__WHAT YOU WILL DO__.
Every line below from the one containing "with only brief" through the one containing "brain during exposure" must be transcribed exactly. Omit all lines outside that stretch.

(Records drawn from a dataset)

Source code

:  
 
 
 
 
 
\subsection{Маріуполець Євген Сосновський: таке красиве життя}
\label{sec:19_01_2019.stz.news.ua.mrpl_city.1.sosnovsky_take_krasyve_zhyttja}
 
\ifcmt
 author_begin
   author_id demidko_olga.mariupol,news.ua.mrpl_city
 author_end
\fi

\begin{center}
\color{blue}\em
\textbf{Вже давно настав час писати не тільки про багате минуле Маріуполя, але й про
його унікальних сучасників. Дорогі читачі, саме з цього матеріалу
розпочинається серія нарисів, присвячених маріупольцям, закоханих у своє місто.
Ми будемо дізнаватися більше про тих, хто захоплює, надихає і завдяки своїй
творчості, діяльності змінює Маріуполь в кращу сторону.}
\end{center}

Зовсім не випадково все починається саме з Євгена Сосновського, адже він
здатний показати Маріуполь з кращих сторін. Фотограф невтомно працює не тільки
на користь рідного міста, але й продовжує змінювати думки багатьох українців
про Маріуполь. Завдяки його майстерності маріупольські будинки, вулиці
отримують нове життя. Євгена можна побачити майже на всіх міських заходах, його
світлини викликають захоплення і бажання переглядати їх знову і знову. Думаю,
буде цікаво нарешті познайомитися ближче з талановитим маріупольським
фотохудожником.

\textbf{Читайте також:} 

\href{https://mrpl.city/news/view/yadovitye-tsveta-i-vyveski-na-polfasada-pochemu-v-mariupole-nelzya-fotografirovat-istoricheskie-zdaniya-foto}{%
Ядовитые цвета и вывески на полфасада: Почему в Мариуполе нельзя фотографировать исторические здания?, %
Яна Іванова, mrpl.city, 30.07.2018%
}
---
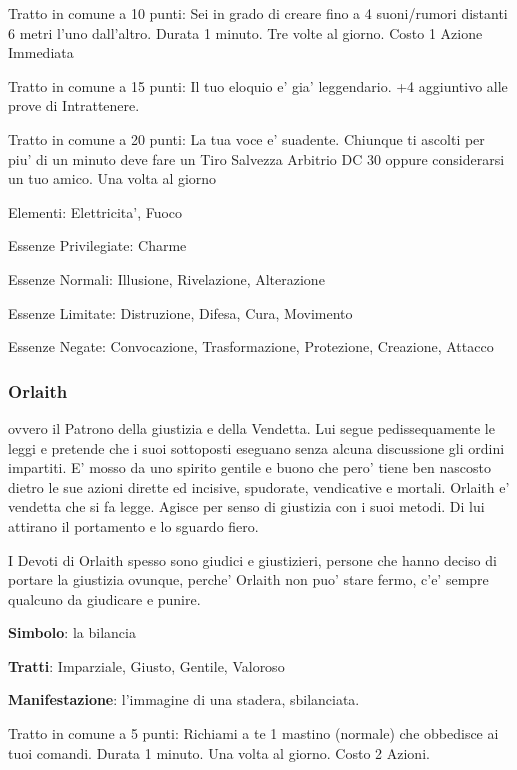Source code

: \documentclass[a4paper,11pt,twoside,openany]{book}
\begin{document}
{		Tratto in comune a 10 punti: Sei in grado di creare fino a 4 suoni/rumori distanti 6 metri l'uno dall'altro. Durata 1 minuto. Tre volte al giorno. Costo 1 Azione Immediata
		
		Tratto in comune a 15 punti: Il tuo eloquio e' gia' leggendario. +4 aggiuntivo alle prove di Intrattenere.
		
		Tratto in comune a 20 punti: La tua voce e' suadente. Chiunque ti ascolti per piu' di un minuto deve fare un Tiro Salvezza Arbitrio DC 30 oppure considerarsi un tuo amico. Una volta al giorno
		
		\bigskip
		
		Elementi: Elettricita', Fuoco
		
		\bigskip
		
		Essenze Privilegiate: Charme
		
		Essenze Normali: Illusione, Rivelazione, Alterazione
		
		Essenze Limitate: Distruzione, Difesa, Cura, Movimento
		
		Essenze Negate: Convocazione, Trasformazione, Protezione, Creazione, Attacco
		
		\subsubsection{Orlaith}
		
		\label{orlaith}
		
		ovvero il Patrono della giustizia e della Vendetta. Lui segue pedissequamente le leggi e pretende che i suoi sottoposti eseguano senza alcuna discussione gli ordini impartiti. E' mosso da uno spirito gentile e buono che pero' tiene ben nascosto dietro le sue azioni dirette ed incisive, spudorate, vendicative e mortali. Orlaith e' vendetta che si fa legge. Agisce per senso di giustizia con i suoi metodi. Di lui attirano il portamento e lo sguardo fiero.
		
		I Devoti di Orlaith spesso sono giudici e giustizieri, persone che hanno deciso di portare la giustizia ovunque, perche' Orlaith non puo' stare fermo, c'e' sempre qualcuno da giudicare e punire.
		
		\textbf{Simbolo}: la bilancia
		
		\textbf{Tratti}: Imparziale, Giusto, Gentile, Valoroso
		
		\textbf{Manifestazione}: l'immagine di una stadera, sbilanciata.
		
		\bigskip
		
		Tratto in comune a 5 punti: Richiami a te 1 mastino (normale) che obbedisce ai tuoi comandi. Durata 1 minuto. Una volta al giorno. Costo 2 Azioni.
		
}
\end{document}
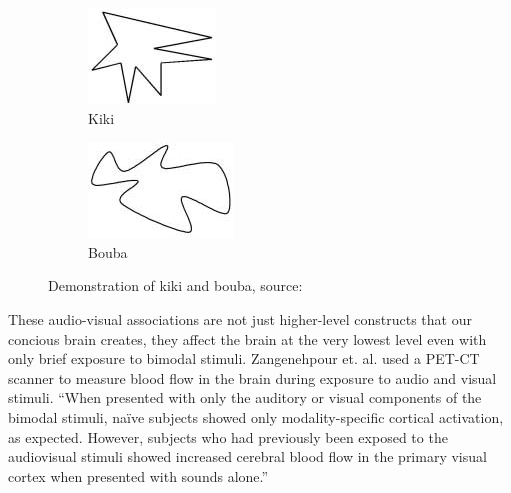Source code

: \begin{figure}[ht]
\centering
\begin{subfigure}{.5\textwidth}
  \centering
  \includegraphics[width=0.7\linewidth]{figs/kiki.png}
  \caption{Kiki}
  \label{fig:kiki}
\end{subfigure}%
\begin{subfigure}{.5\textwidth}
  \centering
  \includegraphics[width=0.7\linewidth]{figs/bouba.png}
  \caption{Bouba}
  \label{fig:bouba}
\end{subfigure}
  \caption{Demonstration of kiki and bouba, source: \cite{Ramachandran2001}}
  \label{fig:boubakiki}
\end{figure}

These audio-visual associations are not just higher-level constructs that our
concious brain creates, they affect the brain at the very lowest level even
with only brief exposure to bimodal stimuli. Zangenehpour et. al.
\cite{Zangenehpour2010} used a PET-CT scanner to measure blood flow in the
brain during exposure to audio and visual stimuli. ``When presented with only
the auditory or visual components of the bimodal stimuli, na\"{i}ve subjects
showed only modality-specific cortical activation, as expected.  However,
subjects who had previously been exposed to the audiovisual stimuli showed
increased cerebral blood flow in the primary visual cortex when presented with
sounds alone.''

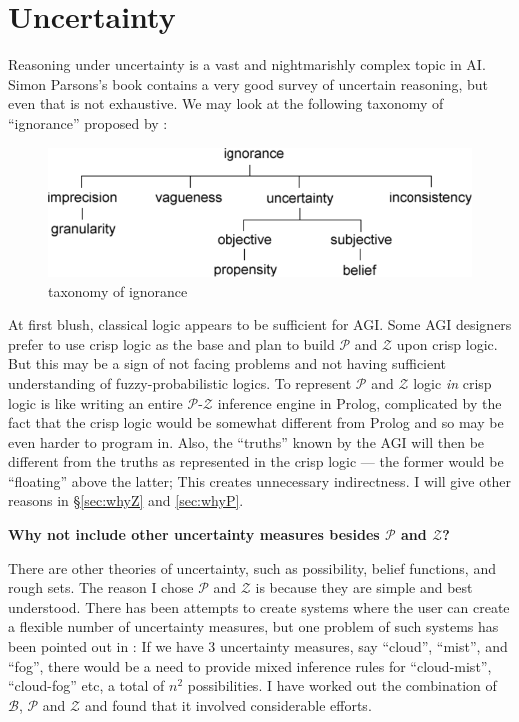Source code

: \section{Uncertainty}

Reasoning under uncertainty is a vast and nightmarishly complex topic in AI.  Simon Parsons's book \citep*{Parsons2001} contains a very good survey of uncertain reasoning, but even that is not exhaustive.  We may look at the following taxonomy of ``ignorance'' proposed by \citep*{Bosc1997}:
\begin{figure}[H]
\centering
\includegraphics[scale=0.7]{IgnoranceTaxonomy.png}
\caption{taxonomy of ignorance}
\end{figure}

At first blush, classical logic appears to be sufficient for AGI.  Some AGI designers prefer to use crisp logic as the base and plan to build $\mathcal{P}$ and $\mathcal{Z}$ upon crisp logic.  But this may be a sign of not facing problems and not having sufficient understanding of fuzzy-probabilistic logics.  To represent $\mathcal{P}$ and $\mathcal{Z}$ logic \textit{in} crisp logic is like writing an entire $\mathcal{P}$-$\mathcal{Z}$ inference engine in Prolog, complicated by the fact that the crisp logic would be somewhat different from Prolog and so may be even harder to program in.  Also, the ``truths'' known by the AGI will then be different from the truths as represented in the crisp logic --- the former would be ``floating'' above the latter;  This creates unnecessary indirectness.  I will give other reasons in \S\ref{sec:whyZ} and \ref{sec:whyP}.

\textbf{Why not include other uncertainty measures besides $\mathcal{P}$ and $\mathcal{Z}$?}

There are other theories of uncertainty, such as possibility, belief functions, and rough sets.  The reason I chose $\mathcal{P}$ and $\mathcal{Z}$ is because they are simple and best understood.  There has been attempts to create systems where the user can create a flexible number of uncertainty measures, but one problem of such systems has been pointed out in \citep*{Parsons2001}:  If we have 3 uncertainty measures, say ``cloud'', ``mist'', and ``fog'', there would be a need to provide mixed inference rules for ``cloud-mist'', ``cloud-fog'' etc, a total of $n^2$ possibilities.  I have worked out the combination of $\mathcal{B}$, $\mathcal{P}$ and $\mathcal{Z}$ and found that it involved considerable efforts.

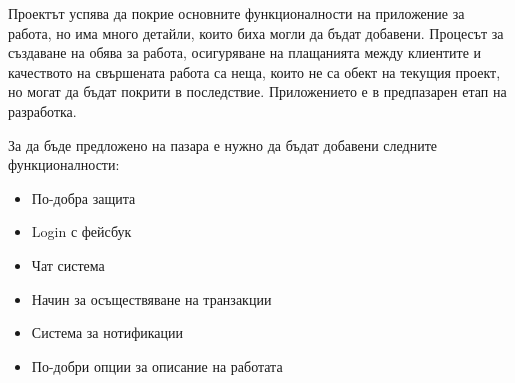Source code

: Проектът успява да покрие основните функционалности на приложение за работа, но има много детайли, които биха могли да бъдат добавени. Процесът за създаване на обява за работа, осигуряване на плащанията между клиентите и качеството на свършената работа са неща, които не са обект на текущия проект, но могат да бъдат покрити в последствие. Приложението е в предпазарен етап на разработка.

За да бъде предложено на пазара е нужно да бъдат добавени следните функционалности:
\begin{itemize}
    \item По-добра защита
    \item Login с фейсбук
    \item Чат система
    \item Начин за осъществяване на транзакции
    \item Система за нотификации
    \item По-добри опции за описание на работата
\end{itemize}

__SOLUTION TO THE PROBLEM__.
with only brief exposure to bimodal stimuli. Zangenehpour et. al.
\cite{Zangenehpour2010} used a PET-CT scanner to measure blood flow in the
brain during exposure to audio and visual stimuli. ``When presented with only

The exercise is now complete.